*** Opening Input ***
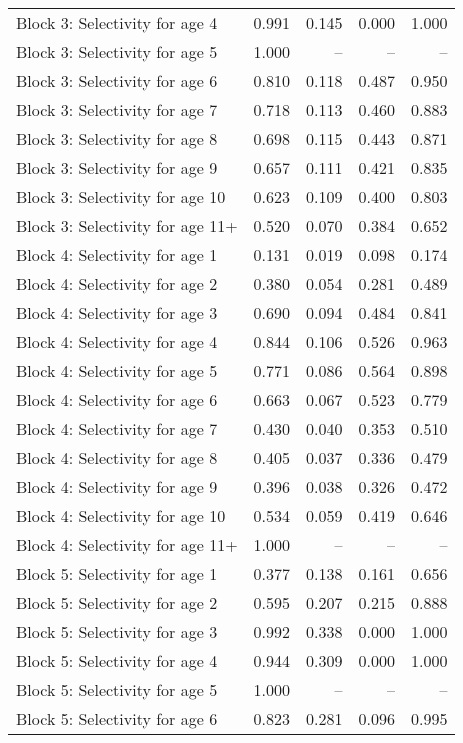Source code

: \documentclass[
]{article}
\begin{document}
\begin{landscape}
\begin{longtable}[t]{lrrrr}
\addlinespace
Block 3: Selectivity for age 4 & 0.991 & 0.145 & 0.000 & 1.000\\
Block 3: Selectivity for age 5 & 1.000 & -- & -- & --\\
Block 3: Selectivity for age 6 & 0.810 & 0.118 & 0.487 & 0.950\\
Block 3: Selectivity for age 7 & 0.718 & 0.113 & 0.460 & 0.883\\
Block 3: Selectivity for age 8 & 0.698 & 0.115 & 0.443 & 0.871\\
\addlinespace
Block 3: Selectivity for age 9 & 0.657 & 0.111 & 0.421 & 0.835\\
Block 3: Selectivity for age 10 & 0.623 & 0.109 & 0.400 & 0.803\\
Block 3: Selectivity for age 11+ & 0.520 & 0.070 & 0.384 & 0.652\\
Block 4: Selectivity for age 1 & 0.131 & 0.019 & 0.098 & 0.174\\
Block 4: Selectivity for age 2 & 0.380 & 0.054 & 0.281 & 0.489\\
\addlinespace
Block 4: Selectivity for age 3 & 0.690 & 0.094 & 0.484 & 0.841\\
Block 4: Selectivity for age 4 & 0.844 & 0.106 & 0.526 & 0.963\\
Block 4: Selectivity for age 5 & 0.771 & 0.086 & 0.564 & 0.898\\
Block 4: Selectivity for age 6 & 0.663 & 0.067 & 0.523 & 0.779\\
Block 4: Selectivity for age 7 & 0.430 & 0.040 & 0.353 & 0.510\\
\addlinespace
Block 4: Selectivity for age 8 & 0.405 & 0.037 & 0.336 & 0.479\\
Block 4: Selectivity for age 9 & 0.396 & 0.038 & 0.326 & 0.472\\
Block 4: Selectivity for age 10 & 0.534 & 0.059 & 0.419 & 0.646\\
Block 4: Selectivity for age 11+ & 1.000 & -- & -- & --\\
Block 5: Selectivity for age 1 & 0.377 & 0.138 & 0.161 & 0.656\\
\addlinespace
Block 5: Selectivity for age 2 & 0.595 & 0.207 & 0.215 & 0.888\\
Block 5: Selectivity for age 3 & 0.992 & 0.338 & 0.000 & 1.000\\
Block 5: Selectivity for age 4 & 0.944 & 0.309 & 0.000 & 1.000\\
Block 5: Selectivity for age 5 & 1.000 & -- & -- & --\\
Block 5: Selectivity for age 6 & 0.823 & 0.281 & 0.096 & 0.995\\

\end{longtable}
\end{landscape}
\end{document}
*** Closing Input ***
Your goal: All records above need to be returned exactly. Omit the pictures.

Task result:
Source code

: \documentclass[
]{article}
\begin{document}
\begin{landscape}
\begin{longtable}[t]{lrrrr}
\addlinespace
Block 3: Selectivity for age 4 & 0.991 & 0.145 & 0.000 & 1.000\\
Block 3: Selectivity for age 5 & 1.000 & -- & -- & --\\
Block 3: Selectivity for age 6 & 0.810 & 0.118 & 0.487 & 0.950\\
Block 3: Selectivity for age 7 & 0.718 & 0.113 & 0.460 & 0.883\\
Block 3: Selectivity for age 8 & 0.698 & 0.115 & 0.443 & 0.871\\
\addlinespace
Block 3: Selectivity for age 9 & 0.657 & 0.111 & 0.421 & 0.835\\
Block 3: Selectivity for age 10 & 0.623 & 0.109 & 0.400 & 0.803\\
Block 3: Selectivity for age 11+ & 0.520 & 0.070 & 0.384 & 0.652\\
Block 4: Selectivity for age 1 & 0.131 & 0.019 & 0.098 & 0.174\\
Block 4: Selectivity for age 2 & 0.380 & 0.054 & 0.281 & 0.489\\
\addlinespace
Block 4: Selectivity for age 3 & 0.690 & 0.094 & 0.484 & 0.841\\
Block 4: Selectivity for age 4 & 0.844 & 0.106 & 0.526 & 0.963\\
Block 4: Selectivity for age 5 & 0.771 & 0.086 & 0.564 & 0.898\\
Block 4: Selectivity for age 6 & 0.663 & 0.067 & 0.523 & 0.779\\
Block 4: Selectivity for age 7 & 0.430 & 0.040 & 0.353 & 0.510\\
\addlinespace
Block 4: Selectivity for age 8 & 0.405 & 0.037 & 0.336 & 0.479\\
Block 4: Selectivity for age 9 & 0.396 & 0.038 & 0.326 & 0.472\\
Block 4: Selectivity for age 10 & 0.534 & 0.059 & 0.419 & 0.646\\
Block 4: Selectivity for age 11+ & 1.000 & -- & -- & --\\
Block 5: Selectivity for age 1 & 0.377 & 0.138 & 0.161 & 0.656\\
\addlinespace
Block 5: Selectivity for age 2 & 0.595 & 0.207 & 0.215 & 0.888\\
Block 5: Selectivity for age 3 & 0.992 & 0.338 & 0.000 & 1.000\\
Block 5: Selectivity for age 4 & 0.944 & 0.309 & 0.000 & 1.000\\
Block 5: Selectivity for age 5 & 1.000 & -- & -- & --\\
Block 5: Selectivity for age 6 & 0.823 & 0.281 & 0.096 & 0.995\\

\end{longtable}
\end{landscape}
\end{document}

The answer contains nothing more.